Not only was there longevity in the firms but the people working in them had been there a fair few years too. We met a tuna bidder whose boss had worked at Tokyo fish market for 57 years and was showing no signs of giving up the reins. The owner of a fishing boat had been getting up first thing every morning for 40 plus years and was still planning ahead, working with  his crew, developing a market for his new processing plant and training visiting fishermen from all over the world. One lacquer-ware producer had been in the business for decades and was using lacquer his grandfather had laid aside to mature 50 years ago (this was the first thing he rushed to check after an earthquake destroyed half his workshop). A chopstick maker had been making superb quality and covetable chopsticks for over 60 years in a tiny space in down town Tokyo.

 

The businesses had something else in common – focus. They weren’t diversifying into different fields; they were doing one thing and doing it really well. So soy sauce makers fermented soy sauce, miso makers mixed miso, rice farmers grew rice – you get the picture.
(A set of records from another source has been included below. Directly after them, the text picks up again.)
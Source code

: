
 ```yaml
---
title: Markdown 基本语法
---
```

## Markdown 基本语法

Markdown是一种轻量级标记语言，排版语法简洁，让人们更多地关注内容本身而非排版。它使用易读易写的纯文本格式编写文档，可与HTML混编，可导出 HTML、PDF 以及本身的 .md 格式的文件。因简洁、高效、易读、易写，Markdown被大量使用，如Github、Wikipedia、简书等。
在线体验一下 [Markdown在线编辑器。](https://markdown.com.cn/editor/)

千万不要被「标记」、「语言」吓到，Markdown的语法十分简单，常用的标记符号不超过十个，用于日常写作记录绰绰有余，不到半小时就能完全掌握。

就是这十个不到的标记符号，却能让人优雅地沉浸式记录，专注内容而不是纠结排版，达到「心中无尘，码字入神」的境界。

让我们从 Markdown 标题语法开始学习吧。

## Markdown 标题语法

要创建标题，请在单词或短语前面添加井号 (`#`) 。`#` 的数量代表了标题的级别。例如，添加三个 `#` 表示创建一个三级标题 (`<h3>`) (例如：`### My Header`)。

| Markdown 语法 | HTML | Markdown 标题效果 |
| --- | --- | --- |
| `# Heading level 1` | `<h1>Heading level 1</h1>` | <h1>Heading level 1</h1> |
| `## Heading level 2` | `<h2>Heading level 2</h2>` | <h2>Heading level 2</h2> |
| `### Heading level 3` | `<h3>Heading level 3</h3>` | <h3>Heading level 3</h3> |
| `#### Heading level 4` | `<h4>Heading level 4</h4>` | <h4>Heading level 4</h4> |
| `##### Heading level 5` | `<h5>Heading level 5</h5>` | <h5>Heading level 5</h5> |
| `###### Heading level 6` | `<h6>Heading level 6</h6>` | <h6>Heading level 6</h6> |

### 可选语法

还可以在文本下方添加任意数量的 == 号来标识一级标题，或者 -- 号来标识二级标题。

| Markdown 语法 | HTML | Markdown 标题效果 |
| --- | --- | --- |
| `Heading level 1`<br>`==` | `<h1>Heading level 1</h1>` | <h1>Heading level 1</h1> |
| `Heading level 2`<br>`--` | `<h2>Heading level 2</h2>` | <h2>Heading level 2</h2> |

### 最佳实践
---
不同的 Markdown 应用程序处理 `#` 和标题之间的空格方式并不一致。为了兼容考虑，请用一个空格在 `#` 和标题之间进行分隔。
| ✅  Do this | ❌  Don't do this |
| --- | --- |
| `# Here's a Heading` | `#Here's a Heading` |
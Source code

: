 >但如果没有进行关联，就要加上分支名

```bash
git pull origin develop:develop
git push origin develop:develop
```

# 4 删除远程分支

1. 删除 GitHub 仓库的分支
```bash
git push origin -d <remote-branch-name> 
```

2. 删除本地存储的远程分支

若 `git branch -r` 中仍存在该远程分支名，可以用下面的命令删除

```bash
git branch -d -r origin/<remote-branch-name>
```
We spend a lot of time as small businesses building a company to sell on to someone else but the Japanese small business takes pride in focussing on one thing and doing it well, for generations.

 

This is the concept of shokunin , this dedication to a craft, becoming a true artisan, a specialist’s specialist, holding the responsibility until the next generation is ready to take it on. It’s not something we are generally familiar with here; each generation tends to do something different to their parents and within your own life, you could be doing several different jobs. With the exception of Quickes Cheddar who have been making cheese for 14 generations of the same family over 500 years, we couldn’t place many other businesses here with that kind of longevity.

 

There is a theory that if you are one of 120 million on an island with not much liveable space, focussing on what you do and not getting distracted imbues your life with purpose and a sense of calm. I’m not saying I’m likely to give up the variety of things we do under the umbrella of the cooking school but I will be now practising more focus on what it is we do. No distractions!